When the user selects a page the view model needs to:

  1. Check for an existing project for the page, and open it, if one exists.
  2. Check if the user can access the page because it’s free or they’re a subscriber.
  3. If not, display the page unlock dialog.
  4. If so, download the page, create a new project, and open it for the user.
  5. If there are any errors along the way (like download errors), inform the user.

The result of this process can be one of three events: either open a project, show the page unlock dialog, or display an error. All of these events should be handled once and they should never be restored.
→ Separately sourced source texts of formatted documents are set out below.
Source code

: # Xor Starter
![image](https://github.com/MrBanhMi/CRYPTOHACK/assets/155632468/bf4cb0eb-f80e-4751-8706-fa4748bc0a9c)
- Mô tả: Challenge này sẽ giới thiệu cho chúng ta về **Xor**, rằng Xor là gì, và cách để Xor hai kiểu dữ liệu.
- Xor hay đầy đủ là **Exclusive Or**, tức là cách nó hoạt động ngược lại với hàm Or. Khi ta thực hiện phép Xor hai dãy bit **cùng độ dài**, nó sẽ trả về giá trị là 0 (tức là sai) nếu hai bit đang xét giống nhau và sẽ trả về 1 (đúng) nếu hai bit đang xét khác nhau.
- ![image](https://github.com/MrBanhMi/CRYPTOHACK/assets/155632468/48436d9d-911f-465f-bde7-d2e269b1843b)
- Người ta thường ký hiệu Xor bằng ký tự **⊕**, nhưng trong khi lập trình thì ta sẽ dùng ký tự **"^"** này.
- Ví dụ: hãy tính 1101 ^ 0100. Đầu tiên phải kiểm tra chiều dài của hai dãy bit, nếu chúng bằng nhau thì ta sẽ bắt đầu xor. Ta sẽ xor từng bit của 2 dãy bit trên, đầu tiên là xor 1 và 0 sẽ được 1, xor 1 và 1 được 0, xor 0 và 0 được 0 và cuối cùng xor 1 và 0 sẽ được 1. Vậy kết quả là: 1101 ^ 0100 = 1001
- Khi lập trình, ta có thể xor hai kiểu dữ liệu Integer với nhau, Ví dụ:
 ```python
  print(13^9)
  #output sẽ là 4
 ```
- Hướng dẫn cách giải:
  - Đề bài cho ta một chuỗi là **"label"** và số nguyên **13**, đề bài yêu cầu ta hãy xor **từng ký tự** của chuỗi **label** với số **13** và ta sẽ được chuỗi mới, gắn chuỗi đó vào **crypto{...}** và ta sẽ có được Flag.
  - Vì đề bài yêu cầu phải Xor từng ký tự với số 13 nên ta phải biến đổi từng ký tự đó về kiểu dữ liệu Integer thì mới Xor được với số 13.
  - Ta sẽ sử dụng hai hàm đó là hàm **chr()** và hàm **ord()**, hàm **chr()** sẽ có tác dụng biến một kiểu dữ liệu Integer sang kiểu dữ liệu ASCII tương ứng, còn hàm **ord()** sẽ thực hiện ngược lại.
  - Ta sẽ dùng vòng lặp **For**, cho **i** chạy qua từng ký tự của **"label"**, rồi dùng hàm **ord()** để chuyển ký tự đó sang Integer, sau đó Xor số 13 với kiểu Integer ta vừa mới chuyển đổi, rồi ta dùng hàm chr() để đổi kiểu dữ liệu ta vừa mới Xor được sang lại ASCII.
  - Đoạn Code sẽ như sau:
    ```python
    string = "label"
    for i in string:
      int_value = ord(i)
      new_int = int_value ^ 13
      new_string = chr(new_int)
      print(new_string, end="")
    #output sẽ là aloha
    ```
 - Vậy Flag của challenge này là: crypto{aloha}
This is some relatively complex logic that should live in the view model, where its easy to test, but how should the resulting events be communicated from the view model to the view?

Event Wrapper

There’s been a lot of discussion to try to find ways to make LiveData fit as a solution for this use case. The problem with storing these transient events in LiveData in the view model is that they will emit the event when the view is restored. This can be problematic, especially in the case of navigation events, since the user will be stuck in an infinite loop, never able to go back.

The suggested way to handle these single use events is with an Event wrapper. This is a simple class that holds a consumable value, only providing it a single time.

class Event<out T>(private val content: T) {
  private var hasBeenHandled = false

  fun getContentIfNotHandled(): T? = if (hasBeenHandled) {
    null
  } else {
    hasBeenHandled = true
    content
  }
}

This allows us to wrap arbitrary data in a self destructing envelope and include it in our view state.

data class PageListViewState(
  val pages: List<PageListViewState.Page>,
  val selectedProject: Event<Project>?,
  val showUnlockDialog: Event<Page>?,
  val pageLoadError: Event<Page>?
)

When consuming our view state, we simply check if the result of selectedProject?.getContentIfNotHandled() is not null then we need to handle the event. When the view is restored, and the view state with it, the second call to getContentIfNotHandled() will return null, since the value has been consumed, meaning the event won’t be handled a second time.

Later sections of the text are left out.